Work order
Please copy every line of the records below that holds the word "texttt".

Source material
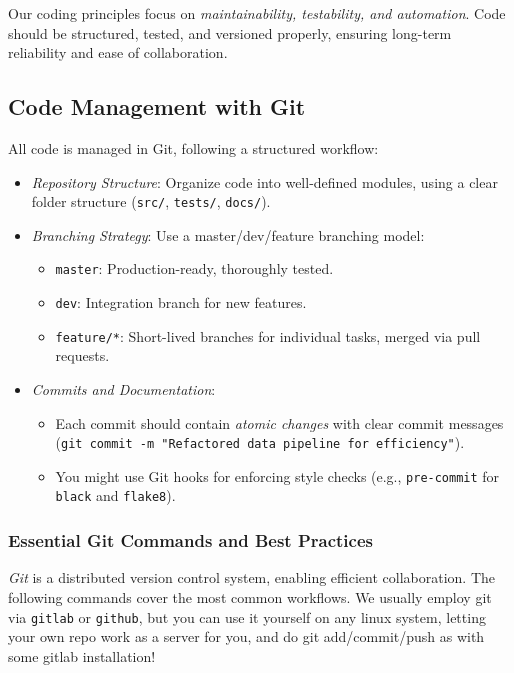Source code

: Our coding principles focus on \emph{maintainability, testability, and automation}. Code should be structured, tested, and versioned properly, ensuring long-term reliability and ease of collaboration.

\subsection{Code Management with Git}
All code is managed in Git, following a structured workflow:
\begin{itemize}[itemsep=1pt,topsep=3pt]
    \item \emph{Repository Structure}: Organize code into well-defined modules, using a clear folder structure (\texttt{src/}, \texttt{tests/}, \texttt{docs/}).
    \item \emph{Branching Strategy}: Use a master/dev/feature branching model:
    \begin{itemize}[itemsep=1pt,topsep=3pt]
        \item \texttt{master}: Production-ready, thoroughly tested.
        \item \texttt{dev}: Integration branch for new features.
        \item \texttt{feature/*}: Short-lived branches for individual tasks, merged via pull requests.
    \end{itemize}
    \item \emph{Commits and Documentation}:
    \begin{itemize}[itemsep=1pt,topsep=3pt]
        \item Each commit should contain \emph{atomic changes} with clear commit messages (\texttt{git commit -m "Refactored data pipeline for efficiency"}).
        \item You might use Git hooks for enforcing style checks (e.g., \texttt{pre-commit} for \texttt{black} and \texttt{flake8}). 
    \end{itemize}
\end{itemize}

\subsubsection{Essential Git Commands and Best Practices}
\emph{Git} is a distributed version control system, enabling efficient collaboration. The following commands cover the most common workflows. We usually employ git via \texttt{gitlab} or \texttt{github}, but you can use it yourself on any linux system, letting your own repo work as a server for you, and do git add/commit/push as with some gitlab installation!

Answer to this problem
    \item \emph{Repository Structure}: Organize code into well-defined modules, using a clear folder structure (\texttt{src/}, \texttt{tests/}, \texttt{docs/}).
        \item \texttt{master}: Production-ready, thoroughly tested.
        \item \texttt{dev}: Integration branch for new features.
        \item \texttt{feature/*}: Short-lived branches for individual tasks, merged via pull requests.
        \item Each commit should contain \emph{atomic changes} with clear commit messages (\texttt{git commit -m "Refactored data pipeline for efficiency"}).
        \item You might use Git hooks for enforcing style checks (e.g., \texttt{pre-commit} for \texttt{black} and \texttt{flake8}). 
\emph{Git} is a distributed version control system, enabling efficient collaboration. The following commands cover the most common workflows. We usually employ git via \texttt{gitlab} or \texttt{github}, but you can use it yourself on any linux system, letting your own repo work as a server for you, and do git add/commit/push as with some gitlab installation!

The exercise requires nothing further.